Source texts of formatted documents:
● ● ● ● ●

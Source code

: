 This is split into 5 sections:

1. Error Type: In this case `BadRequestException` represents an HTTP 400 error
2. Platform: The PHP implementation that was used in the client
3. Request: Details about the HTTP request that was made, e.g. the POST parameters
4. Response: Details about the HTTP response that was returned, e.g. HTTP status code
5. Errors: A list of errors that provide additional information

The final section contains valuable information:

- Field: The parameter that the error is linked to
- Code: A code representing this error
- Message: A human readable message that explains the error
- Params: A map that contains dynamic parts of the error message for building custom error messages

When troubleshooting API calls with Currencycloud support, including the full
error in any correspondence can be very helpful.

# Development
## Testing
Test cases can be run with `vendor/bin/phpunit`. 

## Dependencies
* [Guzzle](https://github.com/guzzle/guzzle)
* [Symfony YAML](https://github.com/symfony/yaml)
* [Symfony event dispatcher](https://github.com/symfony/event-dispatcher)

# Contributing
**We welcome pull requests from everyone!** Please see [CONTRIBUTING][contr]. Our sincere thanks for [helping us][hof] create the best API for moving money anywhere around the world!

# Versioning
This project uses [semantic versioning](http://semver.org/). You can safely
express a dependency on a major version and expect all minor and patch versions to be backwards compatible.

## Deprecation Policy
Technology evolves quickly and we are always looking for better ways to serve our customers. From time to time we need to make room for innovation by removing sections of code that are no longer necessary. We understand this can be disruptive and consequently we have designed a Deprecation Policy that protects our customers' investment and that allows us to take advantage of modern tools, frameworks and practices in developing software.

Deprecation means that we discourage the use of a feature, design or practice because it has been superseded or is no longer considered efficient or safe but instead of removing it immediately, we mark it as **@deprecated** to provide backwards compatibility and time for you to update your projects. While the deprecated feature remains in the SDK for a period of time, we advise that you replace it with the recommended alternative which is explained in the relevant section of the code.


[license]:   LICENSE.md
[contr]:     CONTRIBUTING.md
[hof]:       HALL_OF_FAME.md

● ● ● ● ●

Retype every line of the data, keeping each one exactly as it is.

### The answer
Source code

: This is split into 5 sections:

1. Error Type: In this case `BadRequestException` represents an HTTP 400 error
2. Platform: The PHP implementation that was used in the client
3. Request: Details about the HTTP request that was made, e.g. the POST parameters
4. Response: Details about the HTTP response that was returned, e.g. HTTP status code
5. Errors: A list of errors that provide additional information

The final section contains valuable information:

- Field: The parameter that the error is linked to
- Code: A code representing this error
- Message: A human readable message that explains the error
- Params: A map that contains dynamic parts of the error message for building custom error messages

When troubleshooting API calls with Currencycloud support, including the full
error in any correspondence can be very helpful.

# Development
## Testing
Test cases can be run with `vendor/bin/phpunit`. 

## Dependencies
* [Guzzle](https://github.com/guzzle/guzzle)
* [Symfony YAML](https://github.com/symfony/yaml)
* [Symfony event dispatcher](https://github.com/symfony/event-dispatcher)

# Contributing
**We welcome pull requests from everyone!** Please see [CONTRIBUTING][contr]. Our sincere thanks for [helping us][hof] create the best API for moving money anywhere around the world!

# Versioning
This project uses [semantic versioning](http://semver.org/). You can safely
express a dependency on a major version and expect all minor and patch versions to be backwards compatible.

## Deprecation Policy
Technology evolves quickly and we are always looking for better ways to serve our customers. From time to time we need to make room for innovation by removing sections of code that are no longer necessary. We understand this can be disruptive and consequently we have designed a Deprecation Policy that protects our customers' investment and that allows us to take advantage of modern tools, frameworks and practices in developing software.

Deprecation means that we discourage the use of a feature, design or practice because it has been superseded or is no longer considered efficient or safe but instead of removing it immediately, we mark it as **@deprecated** to provide backwards compatibility and time for you to update your projects. While the deprecated feature remains in the SDK for a period of time, we advise that you replace it with the recommended alternative which is explained in the relevant section of the code.


[license]:   LICENSE.md
[contr]:     CONTRIBUTING.md
[hof]:       HALL_OF_FAME.md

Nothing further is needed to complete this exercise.